Methotrexate was introduced in 1965. It is considered second-line therapy, especially in acute cutaneous lupus erythematosus (ACLE) and chronic cutaneous lupus erythematosus (CCLE). It is also used in lesions refractory to antimalarials and as a corticosteroid-sparing agent. Its mechanism of action includes action on adenosine, which is a purine nucleoside and has potent anti-inflammatory effects. It induces apoptosis in CD4+Tcells.

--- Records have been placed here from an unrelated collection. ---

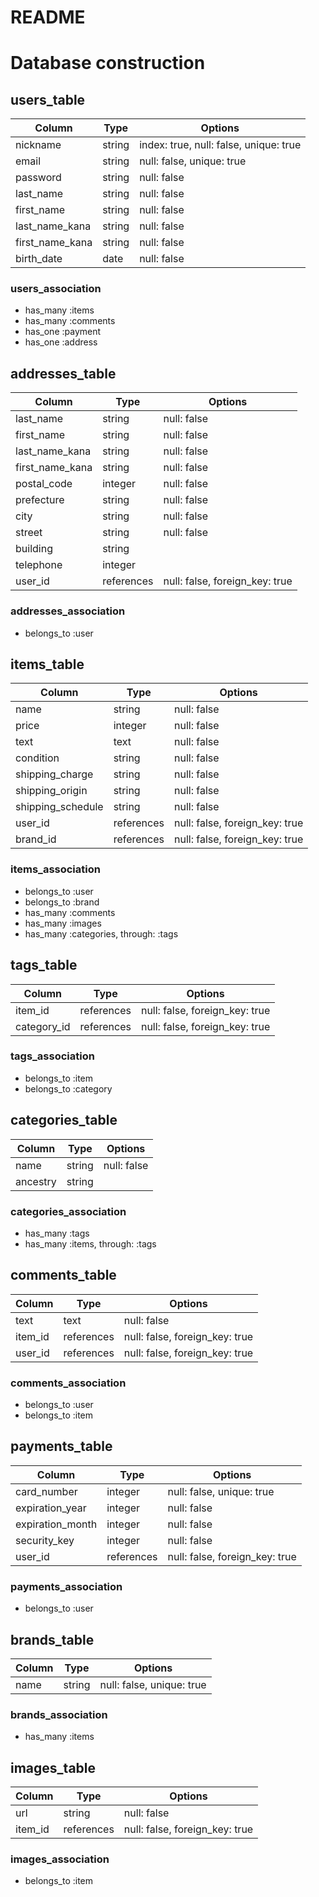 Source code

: # README

# Database construction

## users_table
|Column|Type|Options|
|------|----|-------|
|nickname|string|index: true, null: false, unique: true|
|email|string|null: false, unique: true|
|password|string|null: false|
|last_name|string|null: false|
|first_name|string|null: false|
|last_name_kana|string|null: false|
|first_name_kana|string|null: false|
|birth_date|date|null: false|
### users_association
- has_many :items
- has_many :comments
- has_one :payment
- has_one :address

## addresses_table
|Column|Type|Options|
|------|----|-------|
|last_name|string|null: false|
|first_name|string|null: false|
|last_name_kana|string|null: false|
|first_name_kana|string|null: false|
|postal_code|integer|null: false|
|prefecture|string|null: false|
|city|string|null: false|
|street|string|null: false|
|building|string|
|telephone|integer|
|user_id|references|null: false, foreign_key: true|
### addresses_association
- belongs_to :user

## items_table
|Column|Type|Options|
|------|----|-------|
|name|string|null: false|
|price|integer|null: false|
|text|text|null: false|
|condition|string|null: false|
|shipping_charge|string|null: false|
|shipping_origin|string|null: false|
|shipping_schedule|string|null: false|
|user_id|references|null: false, foreign_key: true|
|brand_id|references|null: false, foreign_key: true|
### items_association
- belongs_to :user
- belongs_to :brand
- has_many :comments
- has_many :images
- has_many :categories, through: :tags

## tags_table
|Column|Type|Options|
|------|----|-------|
|item_id|references|null: false, foreign_key: true|
|category_id|references|null: false, foreign_key: true|
### tags_association
- belongs_to :item
- belongs_to :category

## categories_table
|Column|Type|Options|
|------|----|-------|
|name|string|null: false|
|ancestry|string|

### categories_association
- has_many :tags
- has_many :items, through: :tags

## comments_table
|Column|Type|Options|
|------|----|-------|
|text|text|null: false|
|item_id|references|null: false, foreign_key: true|
|user_id|references|null: false, foreign_key: true|
### comments_association
- belongs_to :user
- belongs_to :item

## payments_table
|Column|Type|Options|
|------|----|-------|
|card_number|integer|null: false, unique: true|
|expiration_year|integer|null: false|
|expiration_month|integer|null: false|
|security_key|integer|null: false|
|user_id|references|null: false, foreign_key: true|
### payments_association
- belongs_to :user

## brands_table
|Column|Type|Options|
|------|----|-------|
|name|string|null: false, unique: true|
### brands_association
- has_many :items

## images_table
|Column|Type|Options|
|------|----|-------|
|url|string|null: false|
|item_id|references|null: false, foreign_key: true|
### images_association
- belongs_to :item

Dose ranges from 7.5-25 mg once per week orally, intravenously, or subcutaneously. Adverse effects include GI complaints, which can be alleviated with administration of folic acid prior to or after methotrexate administration. Hepatotoxicity, nephrotoxicity, and bone marrow suppression are other known adverse effects.


Monoclonal Antibody

Class Summary

These drugs restore the potential to minimize self-immunity. Monoclonal antibodies can induce cytotoxicity after binding to specific antigens that may regulate cell cycle initiation. This then results in the inhibition of cell growth and differentiation.

Rituximab (Rituxan)

Rituximab is a murine/human chimeric anti-CD20 monoclonal antibody. CD20 is expressed early in pre ̶ B cell development. Binding induces complement-dependent B-cell cytotoxicity along with antibody-dependent cellular toxicity. Rituximab is a murine/human chimeric anti-CD20 monoclonal antibody, US FDA approved for the treatment of refractory low-grade or follicular non-Hodgkin lymphoma and severe rheumatoid arthritis. It is available as an injectable solution of 10 mg/mL.

Belimumab (Benlysta)

Belimumab is a human recombinant IgG1-gamma monoclonal antibody that is used in the treatment of systemic lupus erythematosus (SLE). The monoclonal antibody specifically targets B lymphocytes stimulator (BLyS), thereby inhibiting autoimmune B cells to live longer. Belimumab was approved by the FDA for use in SLE in 2011 and is given as an intravenous administration of 10 mg/kg every 2 weeks for three doses, followed by the same dose every 4 weeks. This drug was approved for use in lupus nephritis in 2020.



Lenalidomide (Revlimid)

Lenalidomide is an immunomodulatory drug with potent antineoplastic, antiangiogenic, and anti-inflammatory properties. It is an analogue of thalidomide; however, it is a much safer drug with fewer adverse effects. Lenalidomide is preferably used in the treatment of refractory cutaneous lupus erythematosus. Lenalidomide is approved by the FDA for the treatment of several conditions, including multiple myeloma, myelodysplastic syndromes, mantle cell lymphoma, follicular lymphoma, and marginal zone lymphoma.